ACTIVITY:
The records that follow are to be transcribed in full, without their images.

ENTRIES SUPPLIED:
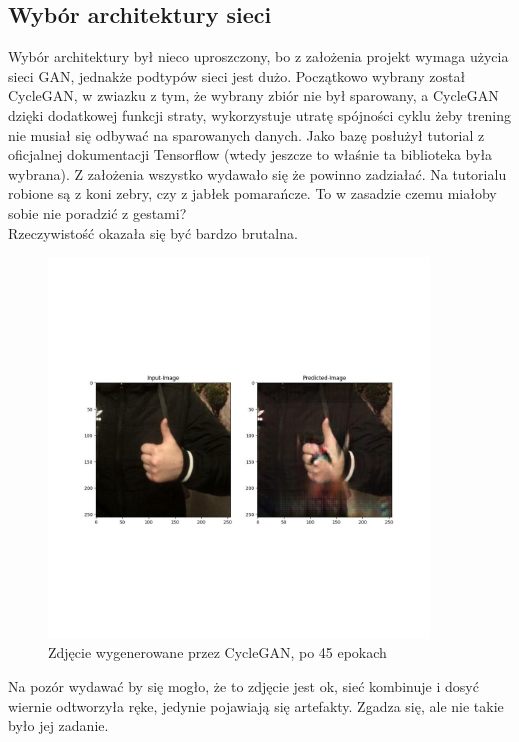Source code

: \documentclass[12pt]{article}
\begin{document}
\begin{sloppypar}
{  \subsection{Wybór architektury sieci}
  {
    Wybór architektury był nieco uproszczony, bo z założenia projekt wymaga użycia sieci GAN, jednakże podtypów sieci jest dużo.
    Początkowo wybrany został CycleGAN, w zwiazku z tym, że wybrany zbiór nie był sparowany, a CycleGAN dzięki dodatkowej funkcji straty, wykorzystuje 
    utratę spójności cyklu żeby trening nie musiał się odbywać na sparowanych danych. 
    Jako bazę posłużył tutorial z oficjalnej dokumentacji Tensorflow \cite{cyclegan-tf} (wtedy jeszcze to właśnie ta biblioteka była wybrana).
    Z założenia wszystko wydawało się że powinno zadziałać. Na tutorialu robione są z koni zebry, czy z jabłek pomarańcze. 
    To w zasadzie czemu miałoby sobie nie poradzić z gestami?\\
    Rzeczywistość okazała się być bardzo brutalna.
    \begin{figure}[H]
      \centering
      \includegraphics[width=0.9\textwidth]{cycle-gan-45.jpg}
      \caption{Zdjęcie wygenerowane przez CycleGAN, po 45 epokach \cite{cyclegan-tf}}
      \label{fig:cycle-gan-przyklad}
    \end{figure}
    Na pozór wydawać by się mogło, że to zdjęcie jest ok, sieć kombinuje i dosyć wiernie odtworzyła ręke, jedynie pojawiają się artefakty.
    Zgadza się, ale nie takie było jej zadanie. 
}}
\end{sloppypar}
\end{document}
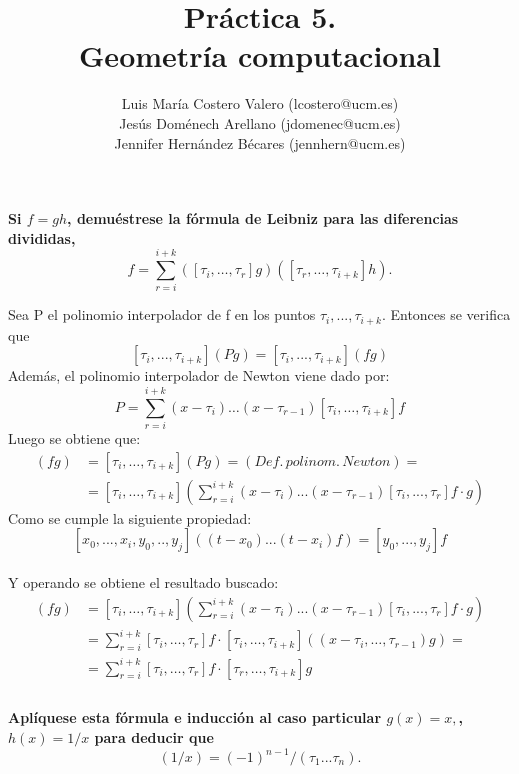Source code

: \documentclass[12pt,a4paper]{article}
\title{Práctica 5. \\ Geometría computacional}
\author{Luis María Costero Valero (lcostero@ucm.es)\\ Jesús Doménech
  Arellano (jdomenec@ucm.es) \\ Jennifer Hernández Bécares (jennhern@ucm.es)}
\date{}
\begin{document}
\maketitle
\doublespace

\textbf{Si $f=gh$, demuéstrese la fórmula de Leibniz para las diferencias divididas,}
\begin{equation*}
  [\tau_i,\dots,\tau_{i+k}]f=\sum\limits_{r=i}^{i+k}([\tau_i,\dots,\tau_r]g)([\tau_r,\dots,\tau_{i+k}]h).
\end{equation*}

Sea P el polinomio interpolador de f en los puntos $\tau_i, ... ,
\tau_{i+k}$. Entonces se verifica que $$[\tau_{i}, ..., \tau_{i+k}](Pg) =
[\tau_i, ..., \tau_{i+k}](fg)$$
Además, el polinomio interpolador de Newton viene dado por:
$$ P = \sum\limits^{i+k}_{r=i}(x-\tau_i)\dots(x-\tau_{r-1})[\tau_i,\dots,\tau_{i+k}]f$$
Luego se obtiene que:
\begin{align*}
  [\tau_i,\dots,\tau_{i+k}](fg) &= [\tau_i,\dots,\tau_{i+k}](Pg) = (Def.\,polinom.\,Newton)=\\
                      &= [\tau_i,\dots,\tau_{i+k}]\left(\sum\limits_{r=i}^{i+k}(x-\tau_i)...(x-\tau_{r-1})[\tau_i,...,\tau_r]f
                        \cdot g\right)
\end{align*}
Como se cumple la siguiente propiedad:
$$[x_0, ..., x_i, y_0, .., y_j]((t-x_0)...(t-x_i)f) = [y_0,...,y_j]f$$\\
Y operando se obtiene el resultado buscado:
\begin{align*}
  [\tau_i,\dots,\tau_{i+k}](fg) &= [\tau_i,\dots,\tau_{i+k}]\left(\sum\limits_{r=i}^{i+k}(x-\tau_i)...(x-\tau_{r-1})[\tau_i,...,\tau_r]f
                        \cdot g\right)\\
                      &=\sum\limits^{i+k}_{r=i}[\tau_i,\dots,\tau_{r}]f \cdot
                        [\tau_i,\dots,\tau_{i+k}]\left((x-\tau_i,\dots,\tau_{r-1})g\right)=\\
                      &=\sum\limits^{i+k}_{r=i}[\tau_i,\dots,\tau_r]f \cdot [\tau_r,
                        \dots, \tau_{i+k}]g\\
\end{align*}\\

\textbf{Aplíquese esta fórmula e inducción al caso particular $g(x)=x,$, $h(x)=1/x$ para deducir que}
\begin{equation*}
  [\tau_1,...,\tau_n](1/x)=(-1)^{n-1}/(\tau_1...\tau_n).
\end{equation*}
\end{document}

EXERCISE SOLUTION:
Source code

: \documentclass[12pt]{article}
\begin{document}
\begin{sloppypar}
{  \subsection{Wybór architektury sieci}
  {
    Wybór architektury był nieco uproszczony, bo z założenia projekt wymaga użycia sieci GAN, jednakże podtypów sieci jest dużo.
    Początkowo wybrany został CycleGAN, w zwiazku z tym, że wybrany zbiór nie był sparowany, a CycleGAN dzięki dodatkowej funkcji straty, wykorzystuje 
    utratę spójności cyklu żeby trening nie musiał się odbywać na sparowanych danych. 
    Jako bazę posłużył tutorial z oficjalnej dokumentacji Tensorflow \cite{cyclegan-tf} (wtedy jeszcze to właśnie ta biblioteka była wybrana).
    Z założenia wszystko wydawało się że powinno zadziałać. Na tutorialu robione są z koni zebry, czy z jabłek pomarańcze. 
    To w zasadzie czemu miałoby sobie nie poradzić z gestami?\\
    Rzeczywistość okazała się być bardzo brutalna.
    \begin{figure}[H]
      \centering
      \includegraphics[width=0.9\textwidth]{cycle-gan-45.jpg}
      \caption{Zdjęcie wygenerowane przez CycleGAN, po 45 epokach \cite{cyclegan-tf}}
      \label{fig:cycle-gan-przyklad}
    \end{figure}
    Na pozór wydawać by się mogło, że to zdjęcie jest ok, sieć kombinuje i dosyć wiernie odtworzyła ręke, jedynie pojawiają się artefakty.
    Zgadza się, ale nie takie było jej zadanie. 
}}
\end{sloppypar}
\end{document}
Source code

: \documentclass[12pt,a4paper]{article}
\title{Práctica 5. \\ Geometría computacional}
\author{Luis María Costero Valero (lcostero@ucm.es)\\ Jesús Doménech
  Arellano (jdomenec@ucm.es) \\ Jennifer Hernández Bécares (jennhern@ucm.es)}
\date{}
\begin{document}
\maketitle
\doublespace

\textbf{Si $f=gh$, demuéstrese la fórmula de Leibniz para las diferencias divididas,}
\begin{equation*}
  [\tau_i,\dots,\tau_{i+k}]f=\sum\limits_{r=i}^{i+k}([\tau_i,\dots,\tau_r]g)([\tau_r,\dots,\tau_{i+k}]h).
\end{equation*}

Sea P el polinomio interpolador de f en los puntos $\tau_i, ... ,
\tau_{i+k}$. Entonces se verifica que $$[\tau_{i}, ..., \tau_{i+k}](Pg) =
[\tau_i, ..., \tau_{i+k}](fg)$$
Además, el polinomio interpolador de Newton viene dado por:
$$ P = \sum\limits^{i+k}_{r=i}(x-\tau_i)\dots(x-\tau_{r-1})[\tau_i,\dots,\tau_{i+k}]f$$
Luego se obtiene que:
\begin{align*}
  [\tau_i,\dots,\tau_{i+k}](fg) &= [\tau_i,\dots,\tau_{i+k}](Pg) = (Def.\,polinom.\,Newton)=\\
                      &= [\tau_i,\dots,\tau_{i+k}]\left(\sum\limits_{r=i}^{i+k}(x-\tau_i)...(x-\tau_{r-1})[\tau_i,...,\tau_r]f
                        \cdot g\right)
\end{align*}
Como se cumple la siguiente propiedad:
$$[x_0, ..., x_i, y_0, .., y_j]((t-x_0)...(t-x_i)f) = [y_0,...,y_j]f$$\\
Y operando se obtiene el resultado buscado:
\begin{align*}
  [\tau_i,\dots,\tau_{i+k}](fg) &= [\tau_i,\dots,\tau_{i+k}]\left(\sum\limits_{r=i}^{i+k}(x-\tau_i)...(x-\tau_{r-1})[\tau_i,...,\tau_r]f
                        \cdot g\right)\\
                      &=\sum\limits^{i+k}_{r=i}[\tau_i,\dots,\tau_{r}]f \cdot
                        [\tau_i,\dots,\tau_{i+k}]\left((x-\tau_i,\dots,\tau_{r-1})g\right)=\\
                      &=\sum\limits^{i+k}_{r=i}[\tau_i,\dots,\tau_r]f \cdot [\tau_r,
                        \dots, \tau_{i+k}]g\\
\end{align*}\\

\textbf{Aplíquese esta fórmula e inducción al caso particular $g(x)=x,$, $h(x)=1/x$ para deducir que}
\begin{equation*}
  [\tau_1,...,\tau_n](1/x)=(-1)^{n-1}/(\tau_1...\tau_n).
\end{equation*}
\end{document}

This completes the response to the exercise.